= Description of the task =
Would you return each record that follows word for word, without its pictures?

= Input for this task =
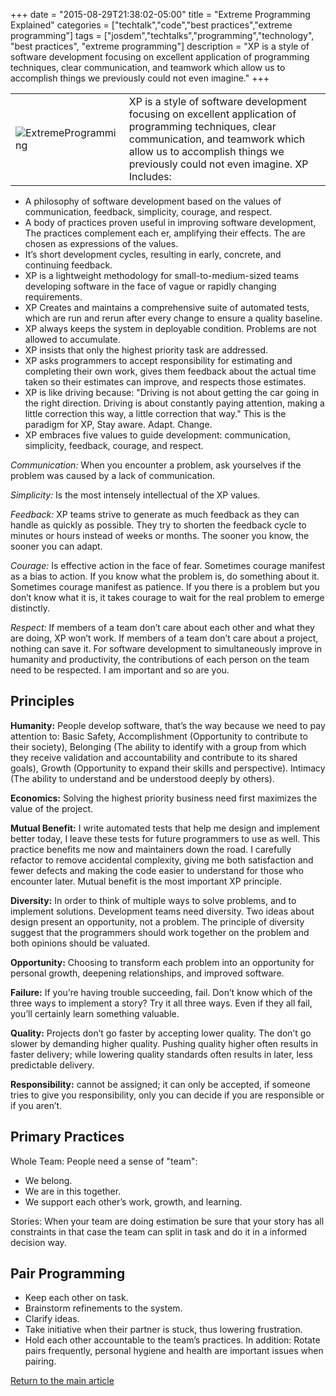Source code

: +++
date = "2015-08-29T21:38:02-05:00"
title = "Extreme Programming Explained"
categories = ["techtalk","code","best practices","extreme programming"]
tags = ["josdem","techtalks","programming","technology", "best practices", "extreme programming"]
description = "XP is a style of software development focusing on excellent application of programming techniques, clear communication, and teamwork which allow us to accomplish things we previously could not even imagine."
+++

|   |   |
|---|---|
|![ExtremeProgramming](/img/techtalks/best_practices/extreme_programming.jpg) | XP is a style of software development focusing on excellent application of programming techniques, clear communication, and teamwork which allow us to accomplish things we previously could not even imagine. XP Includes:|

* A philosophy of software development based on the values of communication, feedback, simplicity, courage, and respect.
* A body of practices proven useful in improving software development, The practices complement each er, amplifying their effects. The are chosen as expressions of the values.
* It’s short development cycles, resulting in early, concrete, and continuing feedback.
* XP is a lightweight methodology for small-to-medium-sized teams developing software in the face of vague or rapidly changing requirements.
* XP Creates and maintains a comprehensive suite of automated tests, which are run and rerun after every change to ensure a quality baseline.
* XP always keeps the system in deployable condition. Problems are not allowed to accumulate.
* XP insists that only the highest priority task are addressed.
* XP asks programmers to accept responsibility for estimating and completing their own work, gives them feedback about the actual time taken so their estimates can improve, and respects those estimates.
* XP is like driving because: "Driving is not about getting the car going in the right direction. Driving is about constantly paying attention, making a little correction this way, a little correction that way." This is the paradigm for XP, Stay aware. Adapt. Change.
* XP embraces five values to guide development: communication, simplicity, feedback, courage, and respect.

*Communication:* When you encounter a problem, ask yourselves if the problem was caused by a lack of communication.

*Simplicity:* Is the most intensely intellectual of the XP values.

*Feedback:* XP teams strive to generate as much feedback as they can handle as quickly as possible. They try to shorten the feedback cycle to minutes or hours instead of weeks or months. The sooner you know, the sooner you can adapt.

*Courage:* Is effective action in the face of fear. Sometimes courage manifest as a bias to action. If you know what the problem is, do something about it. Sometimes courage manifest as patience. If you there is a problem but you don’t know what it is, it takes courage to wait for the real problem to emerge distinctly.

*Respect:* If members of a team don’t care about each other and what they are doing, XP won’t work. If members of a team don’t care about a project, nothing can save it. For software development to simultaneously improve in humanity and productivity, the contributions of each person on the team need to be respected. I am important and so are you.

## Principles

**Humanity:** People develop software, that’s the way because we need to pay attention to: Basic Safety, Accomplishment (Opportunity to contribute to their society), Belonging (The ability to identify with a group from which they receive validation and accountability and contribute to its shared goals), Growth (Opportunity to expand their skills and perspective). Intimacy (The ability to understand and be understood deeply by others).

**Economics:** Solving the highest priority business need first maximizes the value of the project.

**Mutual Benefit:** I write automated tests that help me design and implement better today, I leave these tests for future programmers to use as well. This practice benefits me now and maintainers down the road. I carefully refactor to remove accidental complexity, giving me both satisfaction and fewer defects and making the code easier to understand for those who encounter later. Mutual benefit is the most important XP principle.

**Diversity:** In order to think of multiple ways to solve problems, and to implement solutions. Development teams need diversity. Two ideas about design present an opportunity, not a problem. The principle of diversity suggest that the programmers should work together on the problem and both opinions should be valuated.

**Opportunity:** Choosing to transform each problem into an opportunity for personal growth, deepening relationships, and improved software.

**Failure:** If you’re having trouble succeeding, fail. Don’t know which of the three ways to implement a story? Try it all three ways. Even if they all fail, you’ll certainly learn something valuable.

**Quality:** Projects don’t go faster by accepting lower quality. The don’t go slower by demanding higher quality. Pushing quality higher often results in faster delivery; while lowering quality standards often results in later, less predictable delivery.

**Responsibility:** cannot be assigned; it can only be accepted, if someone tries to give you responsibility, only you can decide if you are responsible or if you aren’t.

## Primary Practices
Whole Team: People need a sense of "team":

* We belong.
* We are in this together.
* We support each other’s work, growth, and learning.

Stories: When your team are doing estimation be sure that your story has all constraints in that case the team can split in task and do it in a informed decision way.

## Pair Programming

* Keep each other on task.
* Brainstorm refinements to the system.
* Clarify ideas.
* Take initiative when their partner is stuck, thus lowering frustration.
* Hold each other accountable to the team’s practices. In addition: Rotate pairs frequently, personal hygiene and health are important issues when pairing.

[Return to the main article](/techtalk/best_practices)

= Output for this exercise =
Source code

: +++
date = "2015-08-29T21:38:02-05:00"
title = "Extreme Programming Explained"
categories = ["techtalk","code","best practices","extreme programming"]
tags = ["josdem","techtalks","programming","technology", "best practices", "extreme programming"]
description = "XP is a style of software development focusing on excellent application of programming techniques, clear communication, and teamwork which allow us to accomplish things we previously could not even imagine."
+++

|   |   |
|---|---|
|![ExtremeProgramming](/img/techtalks/best_practices/extreme_programming.jpg) | XP is a style of software development focusing on excellent application of programming techniques, clear communication, and teamwork which allow us to accomplish things we previously could not even imagine. XP Includes:|

* A philosophy of software development based on the values of communication, feedback, simplicity, courage, and respect.
* A body of practices proven useful in improving software development, The practices complement each er, amplifying their effects. The are chosen as expressions of the values.
* It’s short development cycles, resulting in early, concrete, and continuing feedback.
* XP is a lightweight methodology for small-to-medium-sized teams developing software in the face of vague or rapidly changing requirements.
* XP Creates and maintains a comprehensive suite of automated tests, which are run and rerun after every change to ensure a quality baseline.
* XP always keeps the system in deployable condition. Problems are not allowed to accumulate.
* XP insists that only the highest priority task are addressed.
* XP asks programmers to accept responsibility for estimating and completing their own work, gives them feedback about the actual time taken so their estimates can improve, and respects those estimates.
* XP is like driving because: "Driving is not about getting the car going in the right direction. Driving is about constantly paying attention, making a little correction this way, a little correction that way." This is the paradigm for XP, Stay aware. Adapt. Change.
* XP embraces five values to guide development: communication, simplicity, feedback, courage, and respect.

*Communication:* When you encounter a problem, ask yourselves if the problem was caused by a lack of communication.

*Simplicity:* Is the most intensely intellectual of the XP values.

*Feedback:* XP teams strive to generate as much feedback as they can handle as quickly as possible. They try to shorten the feedback cycle to minutes or hours instead of weeks or months. The sooner you know, the sooner you can adapt.

*Courage:* Is effective action in the face of fear. Sometimes courage manifest as a bias to action. If you know what the problem is, do something about it. Sometimes courage manifest as patience. If you there is a problem but you don’t know what it is, it takes courage to wait for the real problem to emerge distinctly.

*Respect:* If members of a team don’t care about each other and what they are doing, XP won’t work. If members of a team don’t care about a project, nothing can save it. For software development to simultaneously improve in humanity and productivity, the contributions of each person on the team need to be respected. I am important and so are you.

## Principles

**Humanity:** People develop software, that’s the way because we need to pay attention to: Basic Safety, Accomplishment (Opportunity to contribute to their society), Belonging (The ability to identify with a group from which they receive validation and accountability and contribute to its shared goals), Growth (Opportunity to expand their skills and perspective). Intimacy (The ability to understand and be understood deeply by others).

**Economics:** Solving the highest priority business need first maximizes the value of the project.

**Mutual Benefit:** I write automated tests that help me design and implement better today, I leave these tests for future programmers to use as well. This practice benefits me now and maintainers down the road. I carefully refactor to remove accidental complexity, giving me both satisfaction and fewer defects and making the code easier to understand for those who encounter later. Mutual benefit is the most important XP principle.

**Diversity:** In order to think of multiple ways to solve problems, and to implement solutions. Development teams need diversity. Two ideas about design present an opportunity, not a problem. The principle of diversity suggest that the programmers should work together on the problem and both opinions should be valuated.

**Opportunity:** Choosing to transform each problem into an opportunity for personal growth, deepening relationships, and improved software.

**Failure:** If you’re having trouble succeeding, fail. Don’t know which of the three ways to implement a story? Try it all three ways. Even if they all fail, you’ll certainly learn something valuable.

**Quality:** Projects don’t go faster by accepting lower quality. The don’t go slower by demanding higher quality. Pushing quality higher often results in faster delivery; while lowering quality standards often results in later, less predictable delivery.

**Responsibility:** cannot be assigned; it can only be accepted, if someone tries to give you responsibility, only you can decide if you are responsible or if you aren’t.

## Primary Practices
Whole Team: People need a sense of "team":

* We belong.
* We are in this together.
* We support each other’s work, growth, and learning.

Stories: When your team are doing estimation be sure that your story has all constraints in that case the team can split in task and do it in a informed decision way.

## Pair Programming

* Keep each other on task.
* Brainstorm refinements to the system.
* Clarify ideas.
* Take initiative when their partner is stuck, thus lowering frustration.
* Hold each other accountable to the team’s practices. In addition: Rotate pairs frequently, personal hygiene and health are important issues when pairing.

[Return to the main article](/techtalk/best_practices)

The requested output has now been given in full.